Mist: Towards Improved Adversarial Examples for Diffusion Models
This work addresses copyright infringement concerns for artists and content creators by improving adversarial defenses against diffusion models, though it is incremental as it builds on existing adversarial example techniques.
The paper tackles the problem of weak transferability and robustness of adversarial examples used to protect copyrights against diffusion models, and demonstrates that their method significantly enhances transferability across different painting-imitating methods and improves robustness against defenses like noise purification.

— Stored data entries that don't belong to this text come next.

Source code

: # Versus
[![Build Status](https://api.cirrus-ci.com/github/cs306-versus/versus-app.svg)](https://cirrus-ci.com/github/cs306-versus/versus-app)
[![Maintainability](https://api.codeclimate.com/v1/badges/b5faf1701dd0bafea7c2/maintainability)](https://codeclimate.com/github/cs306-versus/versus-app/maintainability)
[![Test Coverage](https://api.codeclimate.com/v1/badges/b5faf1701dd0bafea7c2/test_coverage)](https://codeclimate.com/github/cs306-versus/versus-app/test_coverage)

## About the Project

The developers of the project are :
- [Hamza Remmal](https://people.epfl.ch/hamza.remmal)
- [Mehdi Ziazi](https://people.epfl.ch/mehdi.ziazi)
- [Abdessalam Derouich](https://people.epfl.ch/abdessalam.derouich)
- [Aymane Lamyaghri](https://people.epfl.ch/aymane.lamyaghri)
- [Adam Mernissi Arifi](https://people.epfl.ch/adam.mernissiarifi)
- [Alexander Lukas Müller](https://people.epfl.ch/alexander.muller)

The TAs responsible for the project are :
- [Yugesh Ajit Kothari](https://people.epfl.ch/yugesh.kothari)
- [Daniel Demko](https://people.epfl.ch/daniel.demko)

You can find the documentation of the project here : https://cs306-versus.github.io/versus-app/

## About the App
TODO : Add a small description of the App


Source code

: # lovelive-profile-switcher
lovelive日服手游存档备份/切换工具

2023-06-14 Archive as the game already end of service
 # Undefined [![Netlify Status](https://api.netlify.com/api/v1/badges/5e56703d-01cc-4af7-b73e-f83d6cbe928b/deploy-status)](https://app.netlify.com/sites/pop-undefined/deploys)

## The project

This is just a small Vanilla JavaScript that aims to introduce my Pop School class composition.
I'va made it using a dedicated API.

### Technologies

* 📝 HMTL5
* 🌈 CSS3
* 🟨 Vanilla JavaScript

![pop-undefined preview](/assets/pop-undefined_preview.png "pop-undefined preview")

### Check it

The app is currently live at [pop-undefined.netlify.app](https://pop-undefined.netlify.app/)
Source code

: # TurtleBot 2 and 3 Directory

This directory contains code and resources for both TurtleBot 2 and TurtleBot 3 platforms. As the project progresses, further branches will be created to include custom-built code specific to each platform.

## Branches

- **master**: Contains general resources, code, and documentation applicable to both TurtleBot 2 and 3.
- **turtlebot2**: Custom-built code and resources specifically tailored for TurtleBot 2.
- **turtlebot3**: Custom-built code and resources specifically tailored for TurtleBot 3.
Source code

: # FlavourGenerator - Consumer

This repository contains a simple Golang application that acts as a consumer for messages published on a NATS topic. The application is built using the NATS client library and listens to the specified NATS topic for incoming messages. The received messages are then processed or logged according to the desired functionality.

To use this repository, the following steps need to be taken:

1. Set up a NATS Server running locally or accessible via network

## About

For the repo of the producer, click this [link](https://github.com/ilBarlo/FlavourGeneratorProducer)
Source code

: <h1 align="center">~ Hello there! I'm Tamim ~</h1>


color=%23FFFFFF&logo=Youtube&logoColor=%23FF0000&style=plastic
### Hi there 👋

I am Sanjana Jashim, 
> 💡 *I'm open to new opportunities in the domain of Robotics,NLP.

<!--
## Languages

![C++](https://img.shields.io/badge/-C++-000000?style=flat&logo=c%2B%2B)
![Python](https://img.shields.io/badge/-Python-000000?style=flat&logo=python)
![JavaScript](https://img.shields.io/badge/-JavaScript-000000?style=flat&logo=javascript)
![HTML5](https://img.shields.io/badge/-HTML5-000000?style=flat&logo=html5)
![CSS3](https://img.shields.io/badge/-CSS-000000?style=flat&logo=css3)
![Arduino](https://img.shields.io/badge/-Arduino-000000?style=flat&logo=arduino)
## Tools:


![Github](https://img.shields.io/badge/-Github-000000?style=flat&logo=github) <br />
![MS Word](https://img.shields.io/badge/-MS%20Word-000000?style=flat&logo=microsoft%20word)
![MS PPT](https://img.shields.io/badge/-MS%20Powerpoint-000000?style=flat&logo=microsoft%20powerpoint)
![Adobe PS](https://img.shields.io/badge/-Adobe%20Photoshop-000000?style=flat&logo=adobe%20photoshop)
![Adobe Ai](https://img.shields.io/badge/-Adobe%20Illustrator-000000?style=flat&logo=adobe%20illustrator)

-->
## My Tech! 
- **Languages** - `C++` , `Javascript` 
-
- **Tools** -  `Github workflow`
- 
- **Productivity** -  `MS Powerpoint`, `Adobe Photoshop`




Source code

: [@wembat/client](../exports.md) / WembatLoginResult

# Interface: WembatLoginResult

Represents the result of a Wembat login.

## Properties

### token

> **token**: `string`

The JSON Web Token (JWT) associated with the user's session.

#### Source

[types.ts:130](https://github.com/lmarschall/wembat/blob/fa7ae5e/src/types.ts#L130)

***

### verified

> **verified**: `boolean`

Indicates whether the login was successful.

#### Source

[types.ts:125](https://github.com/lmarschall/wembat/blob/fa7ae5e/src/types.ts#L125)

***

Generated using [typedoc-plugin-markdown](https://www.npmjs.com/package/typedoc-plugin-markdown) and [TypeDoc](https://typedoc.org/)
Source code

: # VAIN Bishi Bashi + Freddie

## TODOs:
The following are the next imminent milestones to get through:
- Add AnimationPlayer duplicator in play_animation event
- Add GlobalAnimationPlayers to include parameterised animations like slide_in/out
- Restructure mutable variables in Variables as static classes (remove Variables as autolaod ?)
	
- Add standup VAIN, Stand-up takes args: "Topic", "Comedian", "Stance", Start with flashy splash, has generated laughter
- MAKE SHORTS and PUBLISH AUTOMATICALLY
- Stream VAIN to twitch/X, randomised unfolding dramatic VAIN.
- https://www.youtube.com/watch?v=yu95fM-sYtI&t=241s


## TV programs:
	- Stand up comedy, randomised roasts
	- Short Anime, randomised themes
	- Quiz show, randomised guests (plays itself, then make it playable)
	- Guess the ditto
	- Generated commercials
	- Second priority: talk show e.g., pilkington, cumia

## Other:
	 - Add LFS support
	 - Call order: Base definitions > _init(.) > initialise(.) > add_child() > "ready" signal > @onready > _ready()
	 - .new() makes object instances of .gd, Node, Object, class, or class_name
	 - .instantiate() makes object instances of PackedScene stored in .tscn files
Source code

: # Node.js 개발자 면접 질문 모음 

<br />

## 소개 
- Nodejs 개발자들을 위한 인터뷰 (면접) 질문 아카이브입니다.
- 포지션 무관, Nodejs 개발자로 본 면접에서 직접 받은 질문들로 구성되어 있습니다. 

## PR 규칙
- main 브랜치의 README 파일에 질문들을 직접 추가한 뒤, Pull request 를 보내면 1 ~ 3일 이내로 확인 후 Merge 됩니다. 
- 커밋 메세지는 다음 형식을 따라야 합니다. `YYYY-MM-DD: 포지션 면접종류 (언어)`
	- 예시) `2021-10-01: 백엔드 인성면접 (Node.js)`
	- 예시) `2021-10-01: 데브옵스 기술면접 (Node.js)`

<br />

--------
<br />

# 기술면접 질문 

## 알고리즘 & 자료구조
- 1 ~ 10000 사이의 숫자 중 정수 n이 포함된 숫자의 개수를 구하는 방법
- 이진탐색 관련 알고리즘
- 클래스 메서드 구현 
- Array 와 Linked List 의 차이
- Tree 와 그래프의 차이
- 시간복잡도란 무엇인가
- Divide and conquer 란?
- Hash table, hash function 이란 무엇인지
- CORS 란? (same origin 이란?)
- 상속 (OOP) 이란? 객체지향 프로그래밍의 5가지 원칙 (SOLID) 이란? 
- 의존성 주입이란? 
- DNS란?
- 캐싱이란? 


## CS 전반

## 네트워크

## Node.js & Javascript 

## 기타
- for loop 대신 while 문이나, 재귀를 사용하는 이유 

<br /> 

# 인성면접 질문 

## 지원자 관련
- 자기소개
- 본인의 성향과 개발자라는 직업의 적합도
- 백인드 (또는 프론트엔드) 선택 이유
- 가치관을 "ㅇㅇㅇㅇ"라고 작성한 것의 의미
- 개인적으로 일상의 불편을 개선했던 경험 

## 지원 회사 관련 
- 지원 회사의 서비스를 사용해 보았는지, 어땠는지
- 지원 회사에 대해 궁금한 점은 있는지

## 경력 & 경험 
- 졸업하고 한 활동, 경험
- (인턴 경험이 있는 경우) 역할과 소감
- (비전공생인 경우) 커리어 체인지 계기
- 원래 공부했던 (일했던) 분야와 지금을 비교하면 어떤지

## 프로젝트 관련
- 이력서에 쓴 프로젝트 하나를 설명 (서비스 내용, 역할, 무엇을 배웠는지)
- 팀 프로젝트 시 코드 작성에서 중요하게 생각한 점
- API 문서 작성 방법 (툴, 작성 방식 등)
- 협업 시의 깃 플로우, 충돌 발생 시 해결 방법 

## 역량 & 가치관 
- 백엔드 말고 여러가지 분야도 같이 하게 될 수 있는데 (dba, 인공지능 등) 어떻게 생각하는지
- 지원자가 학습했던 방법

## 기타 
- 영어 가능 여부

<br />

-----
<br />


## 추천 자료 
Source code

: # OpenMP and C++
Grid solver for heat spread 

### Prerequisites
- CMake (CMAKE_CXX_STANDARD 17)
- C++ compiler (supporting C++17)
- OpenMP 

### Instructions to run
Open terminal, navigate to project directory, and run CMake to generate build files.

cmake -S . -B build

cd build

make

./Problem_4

Diffusion Models (DMs) have empowered great success in artificial-intelligence-generated content, especially in artwork creation, yet raising new concerns in intellectual properties and copyright. For example, infringers can make profits by imitating non-authorized human-created paintings with DMs. Recent researches suggest that various adversarial examples for diffusion models can be effective tools against these copyright infringements. However, current adversarial examples show weakness in transferability over different painting-imitating methods and robustness under straightforward adversarial defense, for example, noise purification. We surprisingly find that the transferability of adversarial examples can be significantly enhanced by exploiting a fused and modified adversarial loss term under consistent parameters. In this work, we comprehensively evaluate the cross-method transferability of adversarial examples. The experimental observation shows that our method generates more transferable adversarial examples with even stronger robustness against the simple adversarial defense.